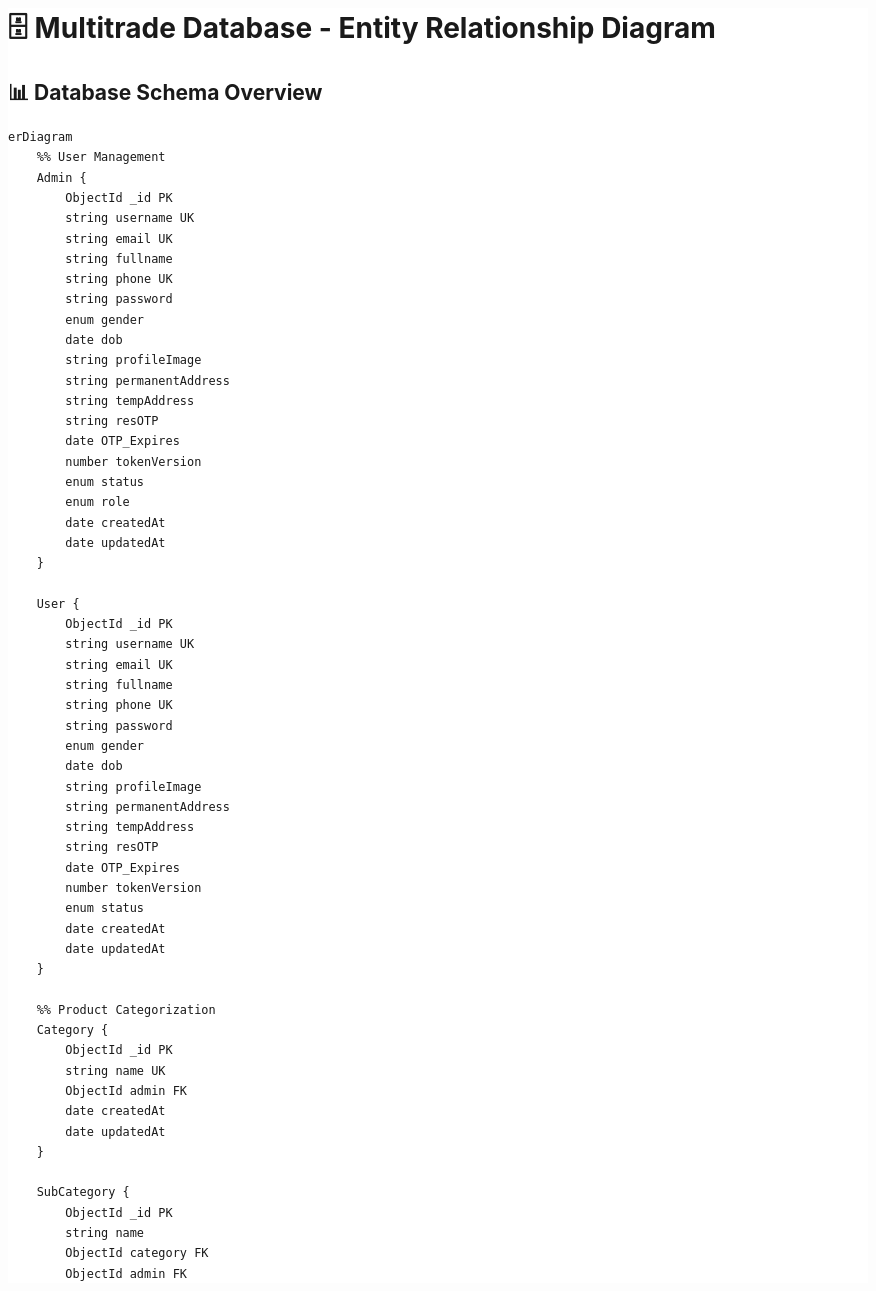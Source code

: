# 🗄️ Multitrade Database - Entity Relationship Diagram

## 📊 Database Schema Overview

```mermaid
erDiagram
    %% User Management
    Admin {
        ObjectId _id PK
        string username UK
        string email UK
        string fullname
        string phone UK
        string password
        enum gender
        date dob
        string profileImage
        string permanentAddress
        string tempAddress
        string resOTP
        date OTP_Expires
        number tokenVersion
        enum status
        enum role
        date createdAt
        date updatedAt
    }

    User {
        ObjectId _id PK
        string username UK
        string email UK
        string fullname
        string phone UK
        string password
        enum gender
        date dob
        string profileImage
        string permanentAddress
        string tempAddress
        string resOTP
        date OTP_Expires
        number tokenVersion
        enum status
        date createdAt
        date updatedAt
    }

    %% Product Categorization
    Category {
        ObjectId _id PK
        string name UK
        ObjectId admin FK
        date createdAt
        date updatedAt
    }

    SubCategory {
        ObjectId _id PK
        string name
        ObjectId category FK
        ObjectId admin FK
```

* [What you should do] Could you print all the entries exactly as they stand, with the pictures left out?

* [Result]
Source code

:# 🗄️ Multitrade Database - Entity Relationship Diagram

## 📊 Database Schema Overview

```mermaid
erDiagram
    %% User Management
    Admin {
        ObjectId _id PK
        string username UK
        string email UK
        string fullname
        string phone UK
        string password
        enum gender
        date dob
        string profileImage
        string permanentAddress
        string tempAddress
        string resOTP
        date OTP_Expires
        number tokenVersion
        enum status
        enum role
        date createdAt
        date updatedAt
    }

    User {
        ObjectId _id PK
        string username UK
        string email UK
        string fullname
        string phone UK
        string password
        enum gender
        date dob
        string profileImage
        string permanentAddress
        string tempAddress
        string resOTP
        date OTP_Expires
        number tokenVersion
        enum status
        date createdAt
        date updatedAt
    }

    %% Product Categorization
    Category {
        ObjectId _id PK
        string name UK
        ObjectId admin FK
        date createdAt
        date updatedAt
    }

    SubCategory {
        ObjectId _id PK
        string name
        ObjectId category FK
        ObjectId admin FK
```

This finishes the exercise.